Моя она. Моя! Просто еще сама не поняла.
Я и раньше на ней залипал. Сейчас вообще ведет. Я точно под самой забористой наркотой. Под безумной дозой алкоголя. Взглядом ее лапаю.
Сам не представляю, как еще держусь. И зачем? Тут не надо аппетит нагуливать. Проклятая девка зажигает с одного взгляда. Так у нас давно повелось, с первой встречи.
Я только раз на нее глянул и увяз. Залип крепко. Сам не заметил, как жизнь стала вращаться вокруг этой стервы.
И правда – чего я жду?
Так забавно наблюдать, как она прячет от меня детей. Забирает сына, говорит той светловолосой девчонке, чтобы отвела пацана в дом. Как будто я могу навредить мелкоте.
Мы остаемся наедине.
– Забудь обо мне, – выпаливает она. – Я больше не твоя игрушка.
Блять. Слишком много болтает.
Хватаю ее, притягиваю вплотную к себе.

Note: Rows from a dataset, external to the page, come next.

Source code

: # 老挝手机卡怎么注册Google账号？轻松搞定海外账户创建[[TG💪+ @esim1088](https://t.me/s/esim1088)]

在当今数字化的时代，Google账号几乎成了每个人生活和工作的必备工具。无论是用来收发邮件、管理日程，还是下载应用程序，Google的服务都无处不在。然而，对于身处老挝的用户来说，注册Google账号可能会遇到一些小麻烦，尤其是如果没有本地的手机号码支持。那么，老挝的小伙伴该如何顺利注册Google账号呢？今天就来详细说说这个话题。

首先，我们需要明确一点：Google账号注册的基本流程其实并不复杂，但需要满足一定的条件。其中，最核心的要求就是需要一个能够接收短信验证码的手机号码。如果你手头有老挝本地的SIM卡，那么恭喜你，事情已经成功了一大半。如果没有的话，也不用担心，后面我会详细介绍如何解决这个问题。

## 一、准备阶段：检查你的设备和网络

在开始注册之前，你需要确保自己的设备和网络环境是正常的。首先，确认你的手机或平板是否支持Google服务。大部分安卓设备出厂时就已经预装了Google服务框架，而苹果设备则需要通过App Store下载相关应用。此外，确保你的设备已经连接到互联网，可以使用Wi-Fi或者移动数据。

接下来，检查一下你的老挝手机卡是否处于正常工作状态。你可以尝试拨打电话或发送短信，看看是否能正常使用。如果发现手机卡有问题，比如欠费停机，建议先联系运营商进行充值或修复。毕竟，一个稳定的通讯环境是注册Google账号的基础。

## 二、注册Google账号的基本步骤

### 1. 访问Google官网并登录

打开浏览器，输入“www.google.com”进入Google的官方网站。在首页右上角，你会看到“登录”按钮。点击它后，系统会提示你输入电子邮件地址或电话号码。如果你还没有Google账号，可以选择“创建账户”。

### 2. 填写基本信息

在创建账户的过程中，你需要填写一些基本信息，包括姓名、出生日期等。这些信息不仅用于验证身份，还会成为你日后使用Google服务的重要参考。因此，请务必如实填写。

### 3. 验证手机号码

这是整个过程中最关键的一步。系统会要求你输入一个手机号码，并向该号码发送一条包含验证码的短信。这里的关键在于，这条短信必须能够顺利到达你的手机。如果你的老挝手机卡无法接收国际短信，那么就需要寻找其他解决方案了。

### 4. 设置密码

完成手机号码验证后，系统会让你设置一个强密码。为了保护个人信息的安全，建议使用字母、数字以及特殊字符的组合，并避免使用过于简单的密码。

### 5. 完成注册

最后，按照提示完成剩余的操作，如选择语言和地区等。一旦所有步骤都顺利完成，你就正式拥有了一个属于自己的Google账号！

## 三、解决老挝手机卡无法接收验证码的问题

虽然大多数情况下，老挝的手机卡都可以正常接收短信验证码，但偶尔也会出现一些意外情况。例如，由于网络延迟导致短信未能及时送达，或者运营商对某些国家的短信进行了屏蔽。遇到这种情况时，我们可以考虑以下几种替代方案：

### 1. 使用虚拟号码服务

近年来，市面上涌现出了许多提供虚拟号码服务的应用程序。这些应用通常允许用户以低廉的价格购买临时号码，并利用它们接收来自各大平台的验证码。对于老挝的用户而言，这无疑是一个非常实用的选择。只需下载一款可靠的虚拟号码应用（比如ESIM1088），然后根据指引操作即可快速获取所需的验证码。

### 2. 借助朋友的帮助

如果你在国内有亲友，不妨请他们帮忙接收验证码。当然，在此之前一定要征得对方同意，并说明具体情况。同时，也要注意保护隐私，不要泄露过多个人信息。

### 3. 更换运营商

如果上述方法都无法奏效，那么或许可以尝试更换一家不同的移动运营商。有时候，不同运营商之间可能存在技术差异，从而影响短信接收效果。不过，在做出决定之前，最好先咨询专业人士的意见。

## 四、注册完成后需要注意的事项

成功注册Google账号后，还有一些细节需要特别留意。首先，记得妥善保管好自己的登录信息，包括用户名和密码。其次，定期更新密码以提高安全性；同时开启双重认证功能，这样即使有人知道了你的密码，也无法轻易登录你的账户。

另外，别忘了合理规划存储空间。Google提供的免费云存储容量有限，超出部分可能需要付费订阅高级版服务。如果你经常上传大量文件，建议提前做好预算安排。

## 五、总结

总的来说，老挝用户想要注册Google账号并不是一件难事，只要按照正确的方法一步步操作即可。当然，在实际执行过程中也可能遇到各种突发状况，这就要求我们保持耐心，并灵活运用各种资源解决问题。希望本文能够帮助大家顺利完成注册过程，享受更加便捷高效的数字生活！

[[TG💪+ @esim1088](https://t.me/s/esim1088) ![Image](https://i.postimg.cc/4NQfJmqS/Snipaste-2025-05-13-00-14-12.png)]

Пусть поймет, пусть прочувствует насколько она “не моя”.
– Повторишь это, когда я тебя возьму.
Содрогается вся. Вырывается.
– Я лучше сдохну!
– Сдохнешь, – ухмыляюсь. – И не раз. Ты будешь подыхать подо мной каждую ночь. Будешь орать. Дрожать. Умолять, чтобы взял опять.